Дассо Сальдивар считает, что в романе «Осень патриарха» можно обнаружить более двадцати пяти ситуаций, заимствованных у Дарио или похожих на них. «Таким образом, присутствие в романе „Осень патриарха“ личности и творчества Рубена Дарио лишний раз подтверждает слова Гарсия Маркеса, что из всего им написанного именно этот роман содержит в себе наибольшее количество автобиографических моментов» (28, 490).

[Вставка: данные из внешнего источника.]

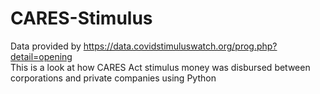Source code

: # CARES-Stimulus

Data provided by https://data.covidstimuluswatch.org/prog.php?detail=opening
<br>This is a look at how CARES Act stimulus money was disbursed between corporations and private companies
using Python</br>
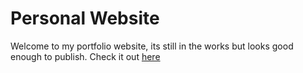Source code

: # Personal Website
Welcome to my portfolio website, its still in the works but looks good enough to publish. Check it out [here](https://tomirisamangeldy.github.io/website/)
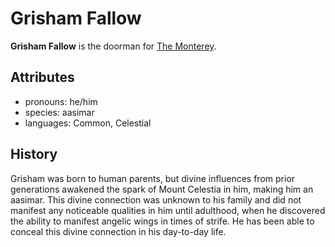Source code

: # Grisham Fallow

**Grisham Fallow** is the doorman for [The Monterey](../cape-bec/the-monterey.md).

## Attributes

- pronouns: he/him
- species: aasimar
- languages: Common, Celestial

## History

Grisham was born to human parents, but divine influences from prior generations awakened the spark of Mount Celestia in him, making him an aasimar. This divine connection was unknown to his family and did not manifest any noticeable qualities in him until adulthood, when he discovered the ability to manifest angelic wings in times of strife. He has been able to conceal this divine connection in his day-to-day life.
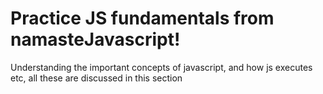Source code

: # Practice JS fundamentals from namasteJavascript!

Understanding the important concepts of javascript, and how js executes etc, all these are discussed in this section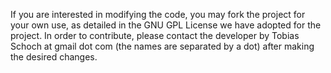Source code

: If you are interested in modifying the code, you may fork the project for your own use, as detailed in the GNU GPL License we have adopted for the project. In order to contribute, please contact the developer by Tobias
Schoch at gmail dot com (the names are separated by a dot) after making the desired changes.

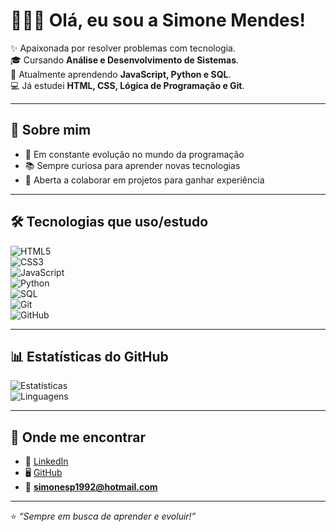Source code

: # 👩🏻‍💻 Olá, eu sou a Simone Mendes!  

✨ Apaixonada por resolver problemas com tecnologia.  
🎓 Cursando **Análise e Desenvolvimento de Sistemas**.  
🌱 Atualmente aprendendo **JavaScript, Python e SQL**.  
💻 Já estudei **HTML, CSS, Lógica de Programação e Git**.  

---

## 🌟 Sobre mim
- 🚀 Em constante evolução no mundo da programação  
- 📚 Sempre curiosa para aprender novas tecnologias  
- 🤝 Aberta a colaborar em projetos para ganhar experiência  

---

## 🛠️ Tecnologias que uso/estudo

![HTML5](https://img.shields.io/badge/HTML5-E34F26?style=for-the-badge&logo=html5&logoColor=white)  
![CSS3](https://img.shields.io/badge/CSS3-1572B6?style=for-the-badge&logo=css3&logoColor=white)  
![JavaScript](https://img.shields.io/badge/JavaScript-F7DF1E?style=for-the-badge&logo=javascript&logoColor=black)  
![Python](https://img.shields.io/badge/Python-3776AB?style=for-the-badge&logo=python&logoColor=white)  
![SQL](https://img.shields.io/badge/SQL-4479A1?style=for-the-badge&logo=postgresql&logoColor=white)  
![Git](https://img.shields.io/badge/Git-F05032?style=for-the-badge&logo=git&logoColor=white)  
![GitHub](https://img.shields.io/badge/GitHub-100000?style=for-the-badge&logo=github&logoColor=white)  

---

## 📊 Estatísticas do GitHub

![Estatísticas](https://github-readme-stats.vercel.app/api?username=Simonemendes92&show_icons=true&theme=radical)  
![Linguagens](https://github-readme-stats.vercel.app/api/top-langs/?username=Simonemendes92&layout=compact&theme=radical)  

---

## 🔗 Onde me encontrar
- 💼 [LinkedIn](https://www.linkedin.com/in/simone-mendes-0594a321b/)  
- 🖥️ [GitHub](https://github.com/Simonemendes2)  
- 📧 **simonesp1992@hotmail.com**  

---

⭐️ *“Sempre em busca de aprender e evoluir!”*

Есть в этом романе и влияние Фолкнера. Дом терпимости, описанный в романе, словно скопирован с того самого «Небоскреба», в котором писатель жил в Барранкилье. А теперь вспомним интервью Уильяма Фолкнера, которое он дал в начале 1956 года французскому журналу «Пари ревю». Автор романов «Сарторис» и «Свет в августе» признался, что лучше всего ему работается в доме терпимости, потому что по утрам там царит тишина и покой и работа идет особенно плодотворно, а по ночам там всегда праздник, вино и люди, с которыми бывает очень интересно поговорить. В беседе с Плинио А.Мендосой «Встреча двух товарищей», опубликованной в парижском журнале «Либерасьон» в 1972 году, Гарсия Маркес отмечает, что «интервью Фолкнера в „Пари ревю“ было напечатано, когда я жил в Барранкилье и как раз в доме терпимости». В действительности это было не так, поскольку в начале 1956 года Гарсия Маркес уже жил в Париже.

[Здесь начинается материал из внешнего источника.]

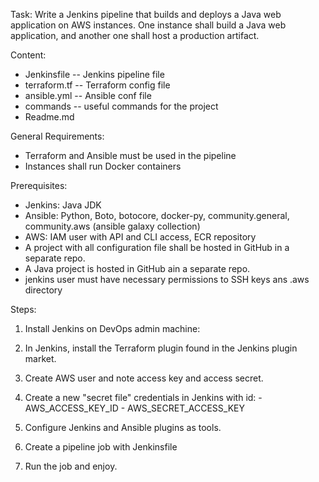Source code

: Task: Write a Jenkins pipeline that builds and deploys a Java web application on AWS instances. One instance shall build a Java web application, and another one shall host a production artifact.

Content:
 - Jenkinsfile -- Jenkins pipeline file
 - terraform.tf -- Terraform config file
 - ansible.yml -- Ansible conf file
 - commands -- useful commands for the project
 - Readme.md

General Requirements:
- Terraform and Ansible must be used in the pipeline
- Instances shall run Docker containers

Prerequisites:
- Jenkins: Java JDK
- Ansible: Python, Boto, botocore, docker-py, community.general, community.aws (ansible galaxy collection)
- AWS: IAM user with API and CLI access, ECR repository
- A project with all configuration file shall be hosted in GitHub in a separate repo.
- A Java project is hosted in GitHub ain a separate repo.
- jenkins user must have necessary permissions to SSH keys ans .aws directory

Steps:

1. Install Jenkins on DevOps admin machine: 

2. In Jenkins, install the Terraform plugin found in the Jenkins plugin market.

3. Create AWS user and note access key and access secret.

4. Create a new "secret file" credentials in Jenkins with id:
       - AWS_ACCESS_KEY_ID
       - AWS_SECRET_ACCESS_KEY
       
5. Configure Jenkins and Ansible plugins as tools.

6. Create a pipeline job with Jenkinsfile

7. Run the job and enjoy.

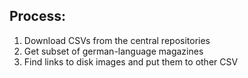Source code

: ## Process:
1. Download CSVs from the central repositories
2. Get subset of german-language magazines
3. Find links to disk images and put them to other CSV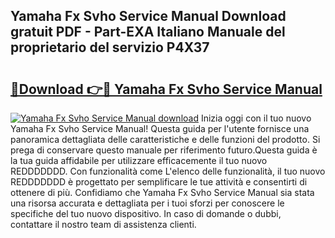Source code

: ## Yamaha Fx Svho Service Manual Download gratuit PDF - Part-EXA Italiano Manuale del proprietario del servizio P4X37

# <h2><a href="http://dfchaq.blite.top/?on=Yamaha+Fx+Svho+Service+Manual">🔗Download 👉🔴 Yamaha Fx Svho Service Manual</a></h2>

[![Yamaha Fx Svho Service Manual download](https://i.imgur.com/lujVjoI.png)](http://dfchaq.blite.top/?on=Yamaha+Fx+Svho+Service+Manual)
Inizia oggi con il tuo nuovo Yamaha Fx Svho Service Manual! Questa guida per l'utente fornisce una panoramica dettagliata delle caratteristiche e delle funzioni del prodotto. Si prega di conservare questo manuale per riferimento futuro.Questa guida è la tua guida affidabile per utilizzare efficacemente il tuo nuovo REDDDDDDD. Con funzionalità come L'elenco delle funzionalità, il tuo nuovo REDDDDDDD è progettato per semplificare le tue attività e consentirti di ottenere di più. Confidiamo che Yamaha Fx Svho Service Manual sia stata una risorsa accurata e dettagliata per i tuoi sforzi per conoscere le specifiche del tuo nuovo dispositivo. In caso di domande o dubbi, contattare il nostro team di assistenza clienti.
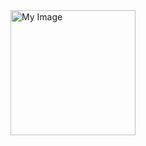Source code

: <img src="https://www.codewithc.com/wp-content/uploads/2014/12/online-book-store.jpg" alt="My Image" width="200"/>
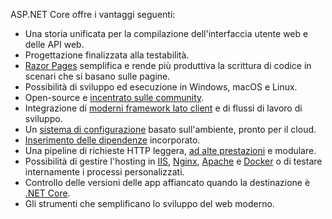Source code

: ASP.NET Core offre i vantaggi seguenti:

* Una storia unificata per la compilazione dell'interfaccia utente web e delle API web.
* Progettazione finalizzata alla testabilità.
* [Razor Pages](xref:razor-pages/index) semplifica e rende più produttiva la scrittura di codice in scenari che si basano sulle pagine.
* Possibilità di sviluppo ed esecuzione in Windows, macOS e Linux.
* Open-source e [incentrato sulle community](https://live.asp.net/).
* Integrazione di [moderni framework lato client](xref:client-side/index) e di flussi di lavoro di sviluppo.
* Un [sistema di configurazione](xref:fundamentals/configuration/index) basato sull'ambiente, pronto per il cloud.
* [Inserimento delle dipendenze](xref:fundamentals/dependency-injection) incorporato.
* Una pipeline di richieste HTTP leggera, [ad alte prestazioni](https://github.com/aspnet/benchmarks) e modulare.
* Possibilità di gestire l'hosting in [IIS](xref:host-and-deploy/iis/index), [Nginx](xref:host-and-deploy/linux-nginx), [Apache](xref:host-and-deploy/linux-apache) e [Docker](xref:host-and-deploy/docker/index) o di testare internamente i processi personalizzati.
* Controllo delle versioni delle app affiancato quando la destinazione è [.NET Core](/dotnet/articles/standard/choosing-core-framework-server).
* Gli strumenti che semplificano lo sviluppo del web moderno.
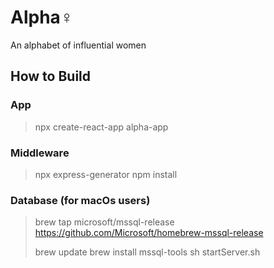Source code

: # Alpha♀
An alphabet of influential women

## How to Build

### App
> npx create-react-app alpha-app

### Middleware
> npx express-generator
> npm install

### Database (for macOs users)
> brew tap microsoft/mssql-release https://github.com/Microsoft/homebrew-mssql-release
> 
> brew update
> brew install mssql-tools
> sh startServer.sh
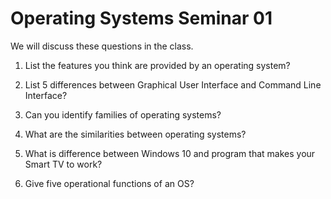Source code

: # Operating Systems Seminar 01

We will discuss these questions in the class. 

1. List the features you think are provided by an operating system? 

2. List 5 differences between Graphical User Interface and Command Line Interface?

3. Can you identify families of operating systems?

4. What are the similarities between operating systems?

5. What is difference between Windows 10 and program that makes your Smart TV to work?
6. Give five operational functions of an OS? 


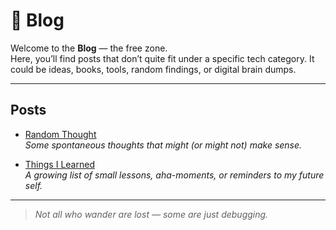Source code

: # 📝 Blog

Welcome to the **Blog** — the free zone.  
Here, you’ll find posts that don’t quite fit under a specific tech category. It could be ideas, books, tools, random findings, or digital brain dumps.

---

## Posts

- [Random Thought](random-thought.md)  
  _Some spontaneous thoughts that might (or might not) make sense._

- [Things I Learned](things-i-learned.md)  
  _A growing list of small lessons, aha-moments, or reminders to my future self._

---

> _Not all who wander are lost — some are just debugging._
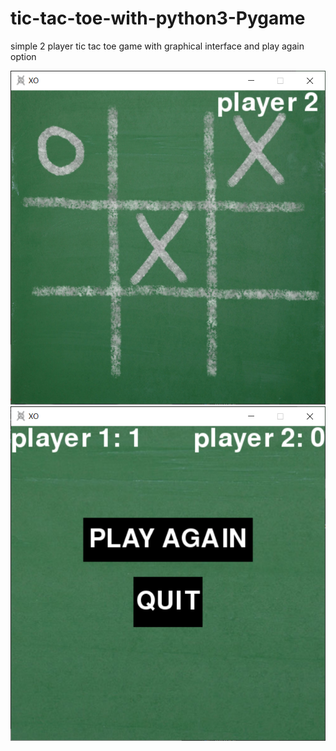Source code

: # tic-tac-toe-with-python3-Pygame
simple 2 player tic tac toe game with graphical interface and play again option

![](XO.PNG)
![](GAMEOVER-SCREEN.PNG)
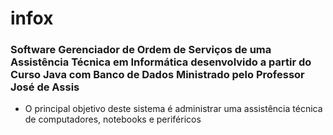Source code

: # infox

### Software Gerenciador de Ordem de Serviços de uma Assistência Técnica em Informática desenvolvido a partir do Curso Java com Banco de Dados Ministrado pelo Professor José de Assis

- O principal objetivo deste sistema é administrar uma assistência técnica de computadores, notebooks e periféricos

Еще один характерный пример того, что Гарсия Маркес не слишком точен, когда речь идет о его биографии, — будь то время или место событий.
Зато он необыкновенно точен в деталях, если говорить о его произведениях. Точен и наблюдателен. Когда-то в Москве, в Мавзолее, его поразили маленькие, «немужские» руки Сталина. Руки патриарха списаны с них.
В середине октября 1969 года Гарсия Маркес и Мендоса вернулись в Барселону. Плинио ждало письмо от его жены Марвель; несколько месяцев назад она ушла от Плинио, а теперь просила встретить ее в аэропорту «Орли».
Плинио, который все еще любил ее, тут же улетел в Париж. Гарсия Маркес дал ему ключи от своей квартиры.
— Габо, ты меня слышишь? Я не знаю, что делать! — Плинио был взволнован. — В Париж прилетела другая Марвель. Коротко подстрижена, в вызывающей мини-юбке, ярая феминистка, готовая перевернуть мир!
— А разве это плохо? Особенно насчет мира…
— Не шути! Она категорически заявила, что в Барранкилью больше не вернется. Остается в Париже! Я не знаю, какая муха ее укусила.
— Но ты же ее любишь.
— При чем тут любовь! Я ее боюсь! Вошла в первый попавшийся магазин и купила прозрачную блузку. И тут же надела ее, без лифчика! Когда я заикнулся насчет ее вида, она только коротко бросила: «Какой ты, однако, пуританин!» Она сошла с ума! Окончательно и бесповоротно!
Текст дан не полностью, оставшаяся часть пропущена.